* TASK DESCRIPTION *
Whenever the string "WKSAccountLinkInvitation" appears in a line below, please copy the line out.

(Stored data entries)
═══

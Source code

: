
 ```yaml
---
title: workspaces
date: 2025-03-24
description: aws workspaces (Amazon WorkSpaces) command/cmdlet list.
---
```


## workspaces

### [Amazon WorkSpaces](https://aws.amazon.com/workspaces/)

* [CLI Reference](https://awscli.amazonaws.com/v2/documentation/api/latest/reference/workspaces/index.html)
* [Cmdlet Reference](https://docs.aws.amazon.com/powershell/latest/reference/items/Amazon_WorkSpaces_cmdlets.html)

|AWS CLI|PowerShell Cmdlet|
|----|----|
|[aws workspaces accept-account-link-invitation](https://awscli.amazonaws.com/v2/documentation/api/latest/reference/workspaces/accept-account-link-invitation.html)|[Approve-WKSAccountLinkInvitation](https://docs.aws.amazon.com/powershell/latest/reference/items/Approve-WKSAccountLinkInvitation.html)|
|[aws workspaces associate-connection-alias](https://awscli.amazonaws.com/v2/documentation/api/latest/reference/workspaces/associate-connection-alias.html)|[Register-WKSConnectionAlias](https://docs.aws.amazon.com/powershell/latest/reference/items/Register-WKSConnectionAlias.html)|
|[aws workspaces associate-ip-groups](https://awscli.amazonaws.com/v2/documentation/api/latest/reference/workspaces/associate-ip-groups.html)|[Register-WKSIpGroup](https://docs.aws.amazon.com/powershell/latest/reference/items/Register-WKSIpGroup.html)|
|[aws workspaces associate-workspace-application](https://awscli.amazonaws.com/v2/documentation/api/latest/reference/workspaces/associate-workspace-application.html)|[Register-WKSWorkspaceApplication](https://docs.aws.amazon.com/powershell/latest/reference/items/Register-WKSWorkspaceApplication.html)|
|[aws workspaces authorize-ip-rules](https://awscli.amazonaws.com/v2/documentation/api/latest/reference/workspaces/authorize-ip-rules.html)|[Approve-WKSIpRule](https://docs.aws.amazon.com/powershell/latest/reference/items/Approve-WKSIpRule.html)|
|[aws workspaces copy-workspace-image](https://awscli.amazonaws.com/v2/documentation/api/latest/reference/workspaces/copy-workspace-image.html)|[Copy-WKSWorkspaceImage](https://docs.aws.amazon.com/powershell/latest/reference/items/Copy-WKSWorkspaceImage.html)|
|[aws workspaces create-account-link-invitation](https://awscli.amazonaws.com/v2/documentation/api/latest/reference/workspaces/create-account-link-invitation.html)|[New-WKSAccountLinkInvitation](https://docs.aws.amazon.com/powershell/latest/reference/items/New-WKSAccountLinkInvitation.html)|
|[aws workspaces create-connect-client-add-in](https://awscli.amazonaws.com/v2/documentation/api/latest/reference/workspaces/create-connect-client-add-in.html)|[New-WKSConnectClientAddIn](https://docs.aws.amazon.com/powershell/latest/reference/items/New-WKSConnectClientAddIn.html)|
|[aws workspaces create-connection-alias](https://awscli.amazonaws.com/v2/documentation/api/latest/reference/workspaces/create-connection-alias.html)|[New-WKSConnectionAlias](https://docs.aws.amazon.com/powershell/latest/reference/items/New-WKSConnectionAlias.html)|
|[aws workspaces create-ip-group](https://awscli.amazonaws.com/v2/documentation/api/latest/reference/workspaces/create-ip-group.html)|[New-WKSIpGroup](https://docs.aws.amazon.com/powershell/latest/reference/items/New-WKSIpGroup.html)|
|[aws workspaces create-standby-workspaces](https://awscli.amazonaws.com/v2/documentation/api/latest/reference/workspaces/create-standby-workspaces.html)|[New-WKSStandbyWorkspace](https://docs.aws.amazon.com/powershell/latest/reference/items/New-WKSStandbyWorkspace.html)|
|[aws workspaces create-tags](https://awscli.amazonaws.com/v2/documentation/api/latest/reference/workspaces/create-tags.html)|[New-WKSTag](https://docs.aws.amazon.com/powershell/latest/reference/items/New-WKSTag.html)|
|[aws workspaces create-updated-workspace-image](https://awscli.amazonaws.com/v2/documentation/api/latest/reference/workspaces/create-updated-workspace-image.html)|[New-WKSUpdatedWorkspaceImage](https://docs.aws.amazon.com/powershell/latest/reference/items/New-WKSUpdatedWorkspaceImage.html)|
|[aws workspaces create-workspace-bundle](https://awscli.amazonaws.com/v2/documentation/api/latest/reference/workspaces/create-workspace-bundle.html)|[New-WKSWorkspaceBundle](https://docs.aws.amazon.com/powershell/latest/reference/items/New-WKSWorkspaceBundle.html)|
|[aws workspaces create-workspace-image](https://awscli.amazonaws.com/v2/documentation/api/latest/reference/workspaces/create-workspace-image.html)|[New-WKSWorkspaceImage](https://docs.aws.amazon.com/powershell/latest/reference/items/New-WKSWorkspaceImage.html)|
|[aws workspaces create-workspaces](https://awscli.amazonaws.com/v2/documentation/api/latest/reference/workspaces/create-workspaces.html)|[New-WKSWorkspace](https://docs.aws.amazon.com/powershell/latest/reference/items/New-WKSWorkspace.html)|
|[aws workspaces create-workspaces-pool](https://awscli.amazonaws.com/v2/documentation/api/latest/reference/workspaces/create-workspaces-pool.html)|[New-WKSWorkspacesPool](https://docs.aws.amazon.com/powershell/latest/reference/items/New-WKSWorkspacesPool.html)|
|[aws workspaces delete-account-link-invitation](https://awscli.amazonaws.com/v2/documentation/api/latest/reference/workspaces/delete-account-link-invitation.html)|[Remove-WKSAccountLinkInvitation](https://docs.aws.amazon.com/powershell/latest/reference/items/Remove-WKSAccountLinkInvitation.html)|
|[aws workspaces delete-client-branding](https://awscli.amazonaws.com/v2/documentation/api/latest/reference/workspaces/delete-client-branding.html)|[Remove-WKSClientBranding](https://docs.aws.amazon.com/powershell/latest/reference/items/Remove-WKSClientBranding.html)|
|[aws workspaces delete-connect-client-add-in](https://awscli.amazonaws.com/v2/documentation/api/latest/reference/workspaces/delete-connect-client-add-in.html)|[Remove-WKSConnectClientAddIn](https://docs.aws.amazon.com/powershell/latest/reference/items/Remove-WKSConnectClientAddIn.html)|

═══

* REPLY TO THE TASK *
|[aws workspaces accept-account-link-invitation](https://awscli.amazonaws.com/v2/documentation/api/latest/reference/workspaces/accept-account-link-invitation.html)|[Approve-WKSAccountLinkInvitation](https://docs.aws.amazon.com/powershell/latest/reference/items/Approve-WKSAccountLinkInvitation.html)|
|[aws workspaces create-account-link-invitation](https://awscli.amazonaws.com/v2/documentation/api/latest/reference/workspaces/create-account-link-invitation.html)|[New-WKSAccountLinkInvitation](https://docs.aws.amazon.com/powershell/latest/reference/items/New-WKSAccountLinkInvitation.html)|
|[aws workspaces delete-account-link-invitation](https://awscli.amazonaws.com/v2/documentation/api/latest/reference/workspaces/delete-account-link-invitation.html)|[Remove-WKSAccountLinkInvitation](https://docs.aws.amazon.com/powershell/latest/reference/items/Remove-WKSAccountLinkInvitation.html)|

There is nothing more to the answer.